I was behind an Maserati Spyder with Ron Tonkin license plates yesterday (got picture too, as proof that they exist). It only costs 90K. Toss in an off-road hummer for 50K, to boot. (This "stone" must have one of each, I suppose.)
Ah, the power of just being a bureaucrat . . . a cog.
Will your reading clarify whether the standard deduction for the poor, with neither savings nor much income to speak of, should be raised to match the highest possible exclusion from taxation for retirement savings accounts for certain special folks, or roughly 135k per year? Is that rich persons "future" financial security of greater value than the poor slobs "present" and immediate living expense on essentials? Forget the future, what about TODAY!
Supplement your "busy work" in the tax code with analysis and critique. There is talk of "law and economics" but it is largely filled with tripe from cogs that are at best half-wits. It needs some vigor in the debate, as in unrestrained skepticism. Check out this Mother Jones piece by James K. Galbraith titled "The Predator State."
Economics, in historical contexts, was a discipline for semi-old farts with lots of accumulated knowledge to integrate . . . not like today with nutshell series style reductions of a few core phrases to guide all analysis, as if it were like the literalists approach to reading the bible . . . or the IRS code . . . or the constitution.
Give a humanistic perspective, not that of a robot. (I have not listened to your podcast yet so I really do not know if you have added color commentary to make it worthwhile and entertaining.)
Posted by Ron Ledbury | April 29, 2006 10:12 AM
I was blown away by the Section 5 remix. You could end up being the next big thing on the rave circuit Jack!!!
By the way, what in the world was that Ron guy talking about? Maseratis, Ameritrade, and literalist bible readings???

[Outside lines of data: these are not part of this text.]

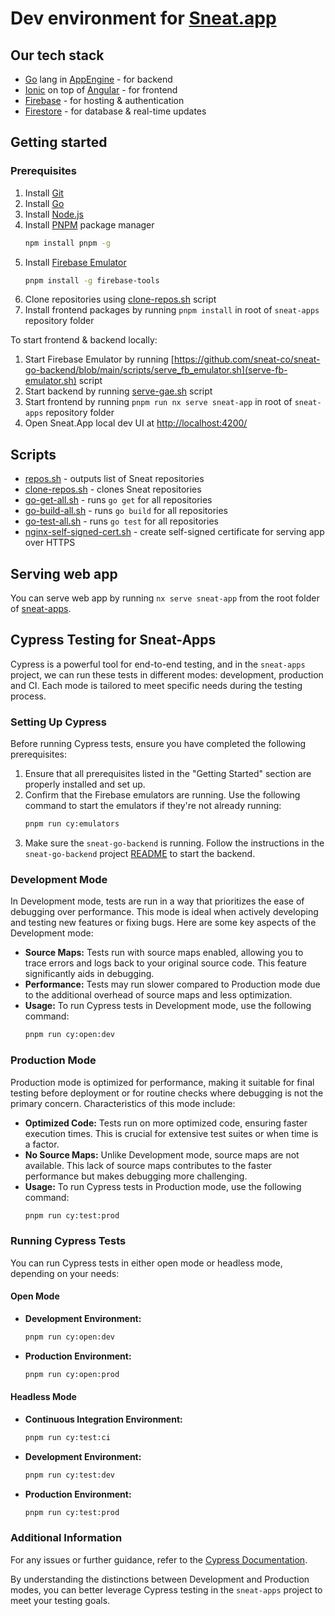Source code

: # Dev environment for [Sneat.app](https://sneat.app)

## Our tech stack

- [Go](https://golang.org/) lang in [AppEngine](https://cloud.google.com/appengine/)  - for backend
- [Ionic](https://ionicframework.com/) on top of [Angular](https://angular.io/) - for frontend
- [Firebase](https://firebase.google.com/) - for hosting & authentication
- [Firestore](https://firebase.google.com/docs/firestore) - for database & real-time updates

## Getting started

### Prerequisites
1. Install [Git](https://git-scm.com/book/en/v2/Getting-Started-Installing-Git)
1. Install [Go](https://golang.org/doc/install)
1. Install [Node.js](https://nodejs.org/en/download/)
1. Install [PNPM](https://pnpm.io/installation) package manager
   ```bash
   npm install pnpm -g
   ```
1. Install [Firebase Emulator](https://firebase.google.com/docs/emulator-suite/install_and_configure)
   ```bash
   pnpm install -g firebase-tools
   ```
1. Clone repositories using [clone-repos.sh](clone-repos.sh) script
1. Install frontend packages by running `pnpm install` in root of `sneat-apps` repository folder


To start frontend & backend locally:
1. Start Firebase Emulator by running [https://github.com/sneat-co/sneat-go-backend/blob/main/scripts/serve_fb_emulator.sh](serve-fb-emulator.sh) script
1. Start backend by running [serve-gae.sh](https://github.com/sneat-co/sneat-go-backend/blob/main/scripts/serve_gae.sh) script
1. Start frontend by running `pnpm run nx serve sneat-app` in root of `sneat-apps` repository folder
1. Open Sneat.App local dev UI at [http://localhost:4200/](http://localhost:4200/)

## Scripts

- [repos.sh](repos.sh) - outputs list of Sneat repositories
- [clone-repos.sh](clone-repos.sh) - clones Sneat repositories
- [go-get-all.sh](go-get-all.sh) - runs `go get` for all repositories
- [go-build-all.sh](go-build-all.sh) - runs `go build` for all repositories
- [go-test-all.sh](go-test-all.sh) - runs `go test` for all repositories
- [nginx-self-signed-cert.sh](nginx-self-signed-cert.sh) - create self-signed certificate for serving app over HTTPS

## Serving web app

You can serve web app by running `nx serve sneat-app` from the root folder of [sneat-apps](../sneat-apps).


## Cypress Testing for Sneat-Apps

Cypress is a powerful tool for end-to-end testing, and in the `sneat-apps` project, we can run these tests in different modes: development, production and CI. Each mode is tailored to meet specific needs during the testing process.

### Setting Up Cypress

Before running Cypress tests, ensure you have completed the following prerequisites:

1. Ensure that all prerequisites listed in the "Getting Started" section are properly installed and set up.
2. Confirm that the Firebase emulators are running. Use the following command to start the emulators if they're not already running:
   ```bash
   pnpm run cy:emulators
   ```
3. Make sure the `sneat-go-backend` is running. Follow the instructions in the `sneat-go-backend` project [README](https://github.com/sneat-co/sneat-go-backend/blob/main/README.md) to start the backend.

### Development Mode

In Development mode, tests are run in a way that prioritizes the ease of debugging over performance. This mode is ideal when actively developing and testing new features or fixing bugs. Here are some key aspects of the Development mode:

- **Source Maps:** Tests run with source maps enabled, allowing you to trace errors and logs back to your original source code. This feature significantly aids in debugging.
- **Performance:** Tests may run slower compared to Production mode due to the additional overhead of source maps and less optimization.
- **Usage:** To run Cypress tests in Development mode, use the following command:
  ```bash
  pnpm run cy:open:dev
  ```

### Production Mode

Production mode is optimized for performance, making it suitable for final testing before deployment or for routine checks where debugging is not the primary concern. Characteristics of this mode include:

- **Optimized Code:** Tests run on more optimized code, ensuring faster execution times. This is crucial for extensive test suites or when time is a factor.
- **No Source Maps:** Unlike Development mode, source maps are not available. This lack of source maps contributes to the faster performance but makes debugging more challenging.
- **Usage:** To run Cypress tests in Production mode, use the following command:
  ```bash
  pnpm run cy:test:prod
  ```

### Running Cypress Tests

You can run Cypress tests in either open mode or headless mode, depending on your needs:

#### Open Mode

- **Development Environment:**
  ```bash
  pnpm run cy:open:dev
  ```
- **Production Environment:**
  ```bash
  pnpm run cy:open:prod
  ```

#### Headless Mode

- **Continuous Integration Environment:**
  ```bash
  pnpm run cy:test:ci
  ```
- **Development Environment:**
  ```bash
  pnpm run cy:test:dev
  ```
- **Production Environment:**
  ```bash
  pnpm run cy:test:prod
  ```

### Additional Information

For any issues or further guidance, refer to the [Cypress Documentation](https://docs.cypress.io).

By understanding the distinctions between Development and Production modes, you can better leverage Cypress testing in the `sneat-apps` project to meet your testing goals.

Posted by Andy | April 29, 2006 11:14 AM
Could someone expand upon the comment "should be raised to match the highest possible exclusion from taxation for retirement savings accounts for certain special folks, or roughly 135k per year"?
Posted by miltm | April 29, 2006 9:35 PM
miltm,
How much can a "key employee" put into a retirement account in a given tax year? It looks like one rather large bit of disposable income to me. Are we to believe that they are being invited to avoid buying luxury goods?
If someone can craft a little bit of IRS code to define, but limit, this unusually large deduction for a very small set of taxpayers then it surely must also be OK, in terms of equity, to simply make it an option to anyone and everyone with income below that threshold.
It is like a standard deduction from the perspective of a "key employee" that had a salary of 500,000 dollars. They would have already met all their living expenses, and more, and then have this bit of extra cash that they would plan on saving anyway, without encouragement. The encouragement is not to save, for the sake of saving, but to direct that saving to a third party class of folks that offer investment services; and offer the benefit too of anti-alienation protection of such assets. If the limit were set at X for all then some investment services folks could not tap into this pool of savings dollars in the hands of some high income folks.
It is an example of gross inequity in the code, but with an arguably equitably-neutral explanation for its' existence.
Posted by Ron Ledbury | April 30, 2006 1:27 AM
I'll be at CGW too - as a volunteer. (Dude, I just got a call from them as I was typing this post - how bizarre?!?) Anyhow, is there any hope that you'll be resurrecting your rapper costume for the event?
Posted by ellie | April 30, 2006 8:07 PM
Jack's been Fark'd. Yes, that's a compliment.